Segment Open

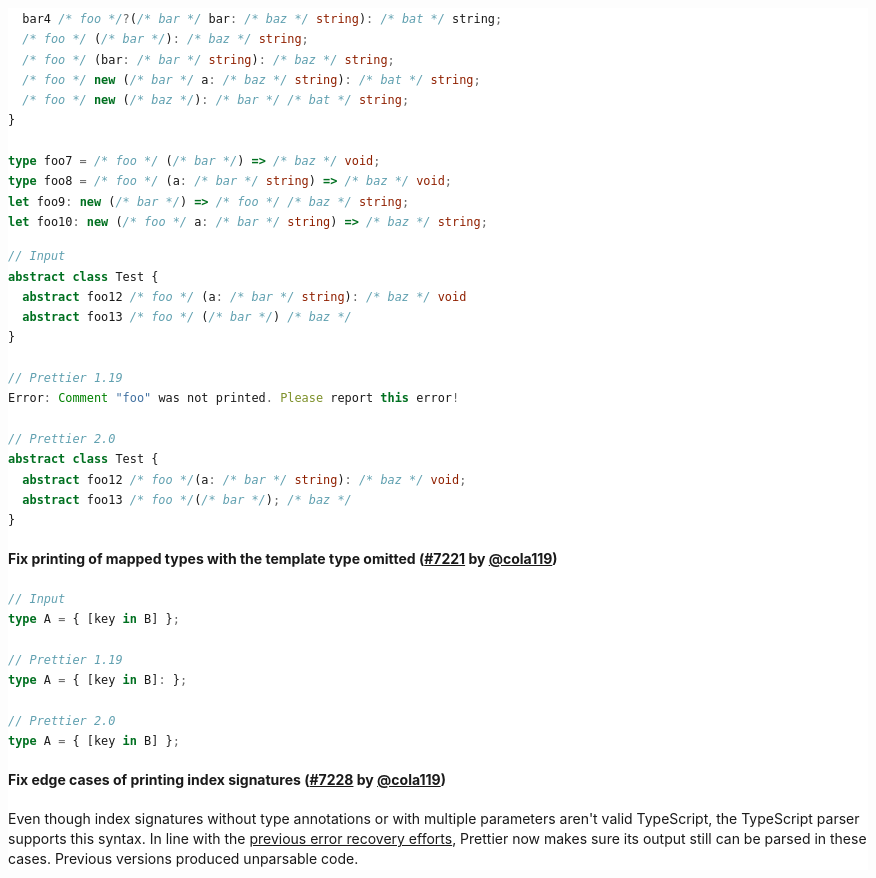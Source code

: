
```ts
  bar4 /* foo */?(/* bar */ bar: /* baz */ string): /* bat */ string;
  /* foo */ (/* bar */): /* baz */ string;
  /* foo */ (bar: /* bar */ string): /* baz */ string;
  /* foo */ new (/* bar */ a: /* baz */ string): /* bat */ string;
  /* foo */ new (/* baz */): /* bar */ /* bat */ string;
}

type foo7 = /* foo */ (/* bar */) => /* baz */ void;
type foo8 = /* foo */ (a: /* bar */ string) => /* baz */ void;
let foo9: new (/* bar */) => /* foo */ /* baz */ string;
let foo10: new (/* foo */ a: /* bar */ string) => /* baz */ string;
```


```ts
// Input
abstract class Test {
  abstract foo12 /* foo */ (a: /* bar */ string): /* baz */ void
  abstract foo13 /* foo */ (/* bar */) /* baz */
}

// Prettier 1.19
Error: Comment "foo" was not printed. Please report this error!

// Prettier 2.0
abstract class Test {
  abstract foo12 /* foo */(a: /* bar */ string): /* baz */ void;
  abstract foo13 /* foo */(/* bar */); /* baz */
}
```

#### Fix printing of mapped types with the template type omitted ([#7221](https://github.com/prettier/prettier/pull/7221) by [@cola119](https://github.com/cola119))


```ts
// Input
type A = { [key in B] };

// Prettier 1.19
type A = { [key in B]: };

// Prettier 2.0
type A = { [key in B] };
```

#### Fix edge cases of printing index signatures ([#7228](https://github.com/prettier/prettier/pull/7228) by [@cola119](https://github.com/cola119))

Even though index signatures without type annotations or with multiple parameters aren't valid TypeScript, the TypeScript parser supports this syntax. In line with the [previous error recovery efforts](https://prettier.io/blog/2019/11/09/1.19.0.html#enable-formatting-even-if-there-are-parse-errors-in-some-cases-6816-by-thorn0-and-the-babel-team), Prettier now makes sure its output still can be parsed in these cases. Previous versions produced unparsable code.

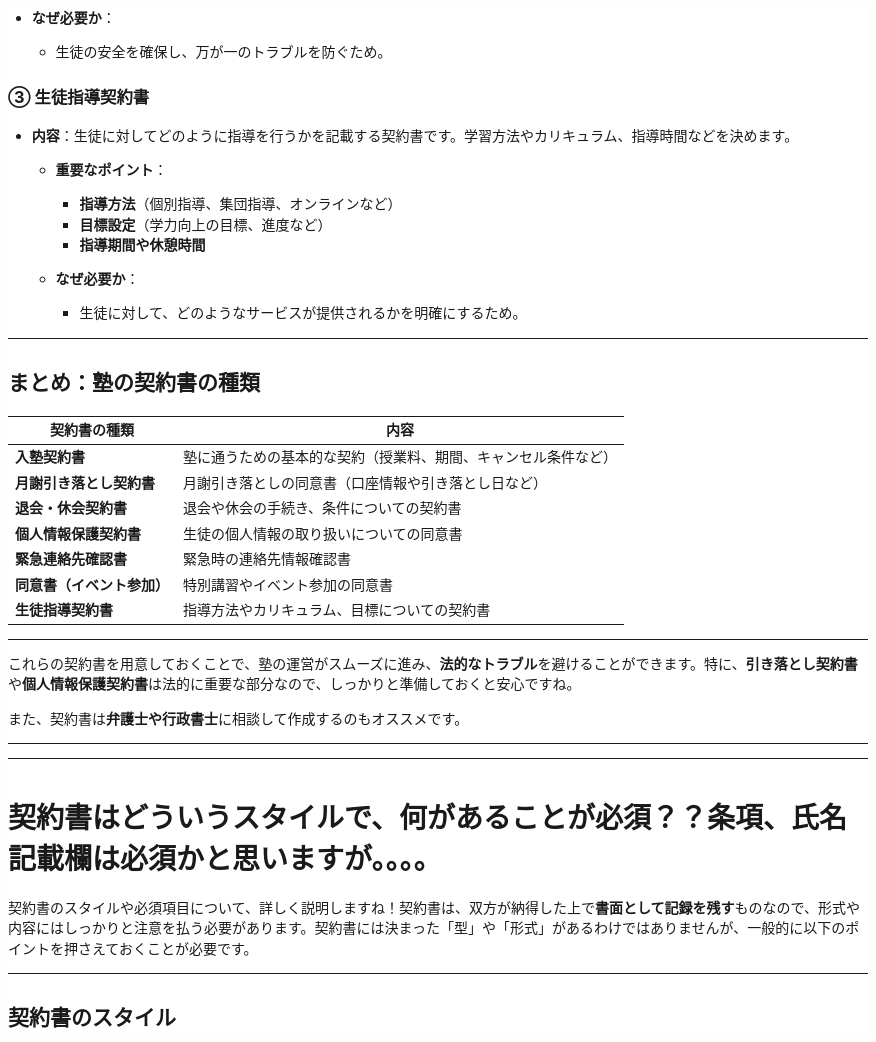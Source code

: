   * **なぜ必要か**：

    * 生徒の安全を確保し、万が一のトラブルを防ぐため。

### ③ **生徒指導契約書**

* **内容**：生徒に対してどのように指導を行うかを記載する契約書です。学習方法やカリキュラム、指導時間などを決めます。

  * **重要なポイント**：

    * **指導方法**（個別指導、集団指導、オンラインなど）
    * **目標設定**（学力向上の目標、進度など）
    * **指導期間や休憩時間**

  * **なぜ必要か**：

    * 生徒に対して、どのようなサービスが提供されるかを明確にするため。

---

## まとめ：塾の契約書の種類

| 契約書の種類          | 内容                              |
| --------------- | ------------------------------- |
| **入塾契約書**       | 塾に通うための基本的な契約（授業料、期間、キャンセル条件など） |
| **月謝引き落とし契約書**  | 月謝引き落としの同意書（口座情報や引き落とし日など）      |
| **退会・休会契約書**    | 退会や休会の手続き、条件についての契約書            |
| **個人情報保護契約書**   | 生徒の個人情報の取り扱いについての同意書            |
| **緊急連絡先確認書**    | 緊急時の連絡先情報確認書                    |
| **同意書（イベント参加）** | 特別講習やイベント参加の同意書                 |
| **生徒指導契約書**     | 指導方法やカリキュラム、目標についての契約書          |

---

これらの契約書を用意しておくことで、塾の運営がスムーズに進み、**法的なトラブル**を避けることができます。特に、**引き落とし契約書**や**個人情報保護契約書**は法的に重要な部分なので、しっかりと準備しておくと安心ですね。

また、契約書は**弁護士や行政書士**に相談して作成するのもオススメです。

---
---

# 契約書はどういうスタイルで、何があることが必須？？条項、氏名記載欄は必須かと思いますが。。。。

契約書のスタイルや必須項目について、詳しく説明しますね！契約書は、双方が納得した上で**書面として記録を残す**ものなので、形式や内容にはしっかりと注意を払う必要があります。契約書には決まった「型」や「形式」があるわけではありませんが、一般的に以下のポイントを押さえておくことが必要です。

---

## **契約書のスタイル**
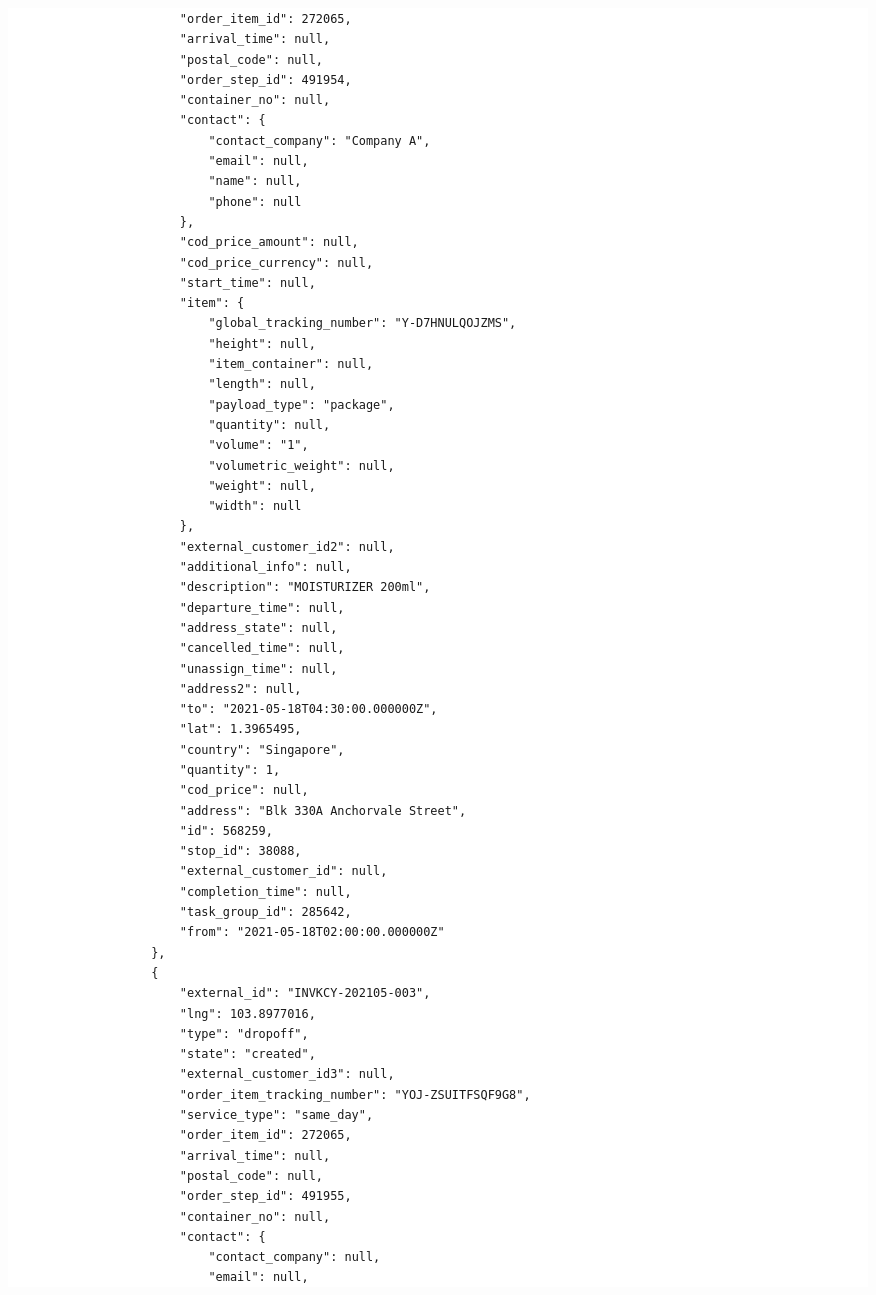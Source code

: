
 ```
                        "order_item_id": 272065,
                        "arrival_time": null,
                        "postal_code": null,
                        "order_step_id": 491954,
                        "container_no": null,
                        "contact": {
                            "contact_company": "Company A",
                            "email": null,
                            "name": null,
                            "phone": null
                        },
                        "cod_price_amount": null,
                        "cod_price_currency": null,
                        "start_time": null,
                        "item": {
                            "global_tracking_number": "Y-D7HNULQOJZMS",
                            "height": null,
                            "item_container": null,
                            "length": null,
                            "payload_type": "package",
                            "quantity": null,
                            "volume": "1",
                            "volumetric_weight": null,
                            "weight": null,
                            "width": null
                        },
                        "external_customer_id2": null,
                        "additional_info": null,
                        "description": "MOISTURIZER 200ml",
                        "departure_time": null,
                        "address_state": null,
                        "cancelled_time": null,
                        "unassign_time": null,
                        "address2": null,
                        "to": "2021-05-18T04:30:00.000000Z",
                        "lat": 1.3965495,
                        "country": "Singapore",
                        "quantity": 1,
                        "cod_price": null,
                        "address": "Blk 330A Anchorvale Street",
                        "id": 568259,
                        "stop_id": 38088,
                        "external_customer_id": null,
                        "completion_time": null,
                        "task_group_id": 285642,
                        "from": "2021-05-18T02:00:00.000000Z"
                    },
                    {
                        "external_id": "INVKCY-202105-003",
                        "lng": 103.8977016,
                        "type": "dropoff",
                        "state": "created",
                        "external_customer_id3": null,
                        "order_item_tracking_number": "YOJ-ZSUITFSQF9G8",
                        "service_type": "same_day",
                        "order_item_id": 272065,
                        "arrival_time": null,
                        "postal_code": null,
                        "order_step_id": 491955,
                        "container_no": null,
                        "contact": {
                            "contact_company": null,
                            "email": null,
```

Segment Closed

AIM OF THE EXERCISE: The answer must consist of every line from the entries above that contains the string "pull".

OUTPUT FOR THIS EXERCISE:
#### Fix printing of mapped types with the template type omitted ([#7221](https://github.com/prettier/prettier/pull/7221) by [@cola119](https://github.com/cola119))
#### Fix edge cases of printing index signatures ([#7228](https://github.com/prettier/prettier/pull/7228) by [@cola119](https://github.com/cola119))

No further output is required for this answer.